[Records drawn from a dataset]
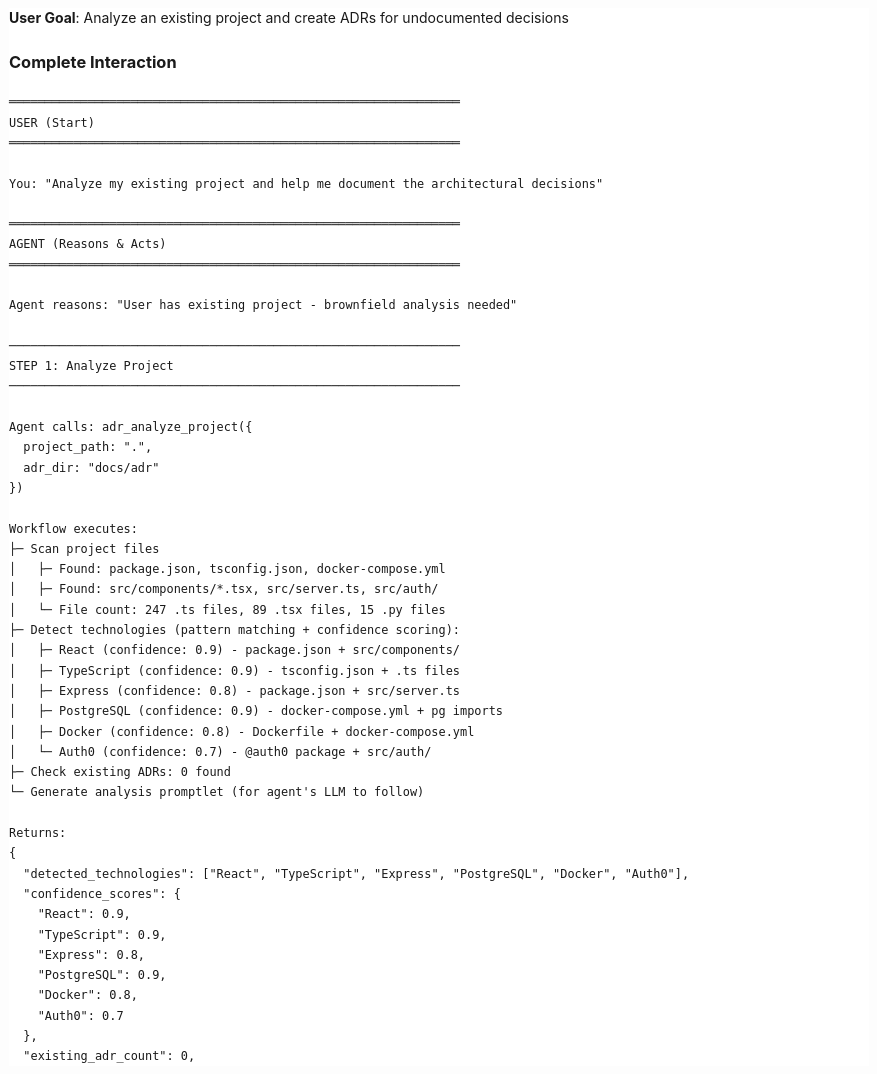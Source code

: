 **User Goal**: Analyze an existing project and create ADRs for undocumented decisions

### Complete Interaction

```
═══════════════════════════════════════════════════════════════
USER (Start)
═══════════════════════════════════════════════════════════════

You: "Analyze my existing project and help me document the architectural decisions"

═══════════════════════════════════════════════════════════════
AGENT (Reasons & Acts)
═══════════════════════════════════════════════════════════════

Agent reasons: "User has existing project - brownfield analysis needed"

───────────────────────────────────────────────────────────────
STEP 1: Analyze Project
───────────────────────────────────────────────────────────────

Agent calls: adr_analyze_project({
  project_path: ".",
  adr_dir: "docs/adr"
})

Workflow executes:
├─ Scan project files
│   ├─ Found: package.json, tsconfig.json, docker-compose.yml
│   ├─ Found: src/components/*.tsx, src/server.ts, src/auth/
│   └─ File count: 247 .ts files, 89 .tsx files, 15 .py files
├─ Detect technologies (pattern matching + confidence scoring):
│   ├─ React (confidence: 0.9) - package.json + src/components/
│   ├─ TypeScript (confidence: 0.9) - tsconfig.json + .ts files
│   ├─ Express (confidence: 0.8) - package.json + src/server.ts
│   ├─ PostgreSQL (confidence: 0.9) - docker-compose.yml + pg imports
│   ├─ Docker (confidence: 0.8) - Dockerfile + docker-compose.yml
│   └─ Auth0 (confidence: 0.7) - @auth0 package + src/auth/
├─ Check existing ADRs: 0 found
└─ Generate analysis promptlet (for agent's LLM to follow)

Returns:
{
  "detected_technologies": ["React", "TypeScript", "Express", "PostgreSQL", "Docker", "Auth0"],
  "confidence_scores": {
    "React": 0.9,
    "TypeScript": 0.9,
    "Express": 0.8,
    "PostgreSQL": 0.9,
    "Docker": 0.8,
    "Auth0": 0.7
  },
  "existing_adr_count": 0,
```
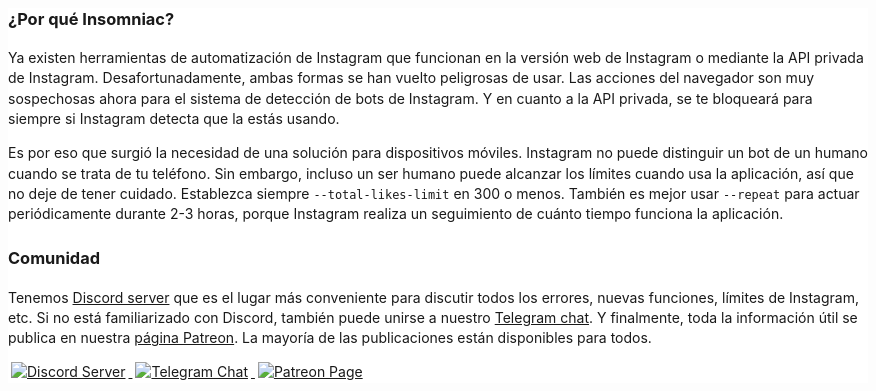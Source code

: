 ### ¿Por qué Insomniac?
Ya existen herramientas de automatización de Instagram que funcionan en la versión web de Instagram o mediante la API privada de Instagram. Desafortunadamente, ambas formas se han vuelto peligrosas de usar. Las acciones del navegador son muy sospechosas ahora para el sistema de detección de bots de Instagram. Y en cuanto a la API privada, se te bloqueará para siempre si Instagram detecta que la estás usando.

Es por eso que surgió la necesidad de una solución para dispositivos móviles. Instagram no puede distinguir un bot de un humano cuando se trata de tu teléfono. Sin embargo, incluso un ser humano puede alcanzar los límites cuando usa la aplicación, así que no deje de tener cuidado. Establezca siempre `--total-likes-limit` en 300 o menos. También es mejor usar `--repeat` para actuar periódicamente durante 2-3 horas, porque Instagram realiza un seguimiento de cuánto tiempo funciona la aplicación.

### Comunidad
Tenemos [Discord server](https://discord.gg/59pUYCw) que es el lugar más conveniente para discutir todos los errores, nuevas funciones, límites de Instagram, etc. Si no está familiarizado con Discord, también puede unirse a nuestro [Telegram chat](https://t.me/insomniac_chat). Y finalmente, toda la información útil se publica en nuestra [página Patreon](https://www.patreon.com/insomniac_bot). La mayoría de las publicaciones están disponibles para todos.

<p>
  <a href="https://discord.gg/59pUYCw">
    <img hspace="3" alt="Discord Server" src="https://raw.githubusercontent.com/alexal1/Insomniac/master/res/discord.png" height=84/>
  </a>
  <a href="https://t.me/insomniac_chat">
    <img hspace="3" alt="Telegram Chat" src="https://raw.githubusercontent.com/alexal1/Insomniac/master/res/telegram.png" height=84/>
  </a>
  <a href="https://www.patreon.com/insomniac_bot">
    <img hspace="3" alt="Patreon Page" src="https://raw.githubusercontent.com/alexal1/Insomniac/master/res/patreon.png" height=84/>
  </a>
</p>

ABOUT THIS TASK >>
Return the records above verbatim, images excluded.

ANSWER >>
Source code

: **User Goal**: Analyze an existing project and create ADRs for undocumented decisions

### Complete Interaction

```
═══════════════════════════════════════════════════════════════
USER (Start)
═══════════════════════════════════════════════════════════════

You: "Analyze my existing project and help me document the architectural decisions"

═══════════════════════════════════════════════════════════════
AGENT (Reasons & Acts)
═══════════════════════════════════════════════════════════════

Agent reasons: "User has existing project - brownfield analysis needed"

───────────────────────────────────────────────────────────────
STEP 1: Analyze Project
───────────────────────────────────────────────────────────────

Agent calls: adr_analyze_project({
  project_path: ".",
  adr_dir: "docs/adr"
})

Workflow executes:
├─ Scan project files
│   ├─ Found: package.json, tsconfig.json, docker-compose.yml
│   ├─ Found: src/components/*.tsx, src/server.ts, src/auth/
│   └─ File count: 247 .ts files, 89 .tsx files, 15 .py files
├─ Detect technologies (pattern matching + confidence scoring):
│   ├─ React (confidence: 0.9) - package.json + src/components/
│   ├─ TypeScript (confidence: 0.9) - tsconfig.json + .ts files
│   ├─ Express (confidence: 0.8) - package.json + src/server.ts
│   ├─ PostgreSQL (confidence: 0.9) - docker-compose.yml + pg imports
│   ├─ Docker (confidence: 0.8) - Dockerfile + docker-compose.yml
│   └─ Auth0 (confidence: 0.7) - @auth0 package + src/auth/
├─ Check existing ADRs: 0 found
└─ Generate analysis promptlet (for agent's LLM to follow)

Returns:
{
  "detected_technologies": ["React", "TypeScript", "Express", "PostgreSQL", "Docker", "Auth0"],
  "confidence_scores": {
    "React": 0.9,
    "TypeScript": 0.9,
    "Express": 0.8,
    "PostgreSQL": 0.9,
    "Docker": 0.8,
    "Auth0": 0.7
  },
  "existing_adr_count": 0,
```
Source code

: ### ¿Por qué Insomniac?
Ya existen herramientas de automatización de Instagram que funcionan en la versión web de Instagram o mediante la API privada de Instagram. Desafortunadamente, ambas formas se han vuelto peligrosas de usar. Las acciones del navegador son muy sospechosas ahora para el sistema de detección de bots de Instagram. Y en cuanto a la API privada, se te bloqueará para siempre si Instagram detecta que la estás usando.

Es por eso que surgió la necesidad de una solución para dispositivos móviles. Instagram no puede distinguir un bot de un humano cuando se trata de tu teléfono. Sin embargo, incluso un ser humano puede alcanzar los límites cuando usa la aplicación, así que no deje de tener cuidado. Establezca siempre `--total-likes-limit` en 300 o menos. También es mejor usar `--repeat` para actuar periódicamente durante 2-3 horas, porque Instagram realiza un seguimiento de cuánto tiempo funciona la aplicación.

### Comunidad
Tenemos [Discord server](https://discord.gg/59pUYCw) que es el lugar más conveniente para discutir todos los errores, nuevas funciones, límites de Instagram, etc. Si no está familiarizado con Discord, también puede unirse a nuestro [Telegram chat](https://t.me/insomniac_chat). Y finalmente, toda la información útil se publica en nuestra [página Patreon](https://www.patreon.com/insomniac_bot). La mayoría de las publicaciones están disponibles para todos.

<p>
  <a href="https://discord.gg/59pUYCw">
    <img hspace="3" alt="Discord Server" src="https://raw.githubusercontent.com/alexal1/Insomniac/master/res/discord.png" height=84/>
  </a>
  <a href="https://t.me/insomniac_chat">
    <img hspace="3" alt="Telegram Chat" src="https://raw.githubusercontent.com/alexal1/Insomniac/master/res/telegram.png" height=84/>
  </a>
  <a href="https://www.patreon.com/insomniac_bot">
    <img hspace="3" alt="Patreon Page" src="https://raw.githubusercontent.com/alexal1/Insomniac/master/res/patreon.png" height=84/>
  </a>
</p>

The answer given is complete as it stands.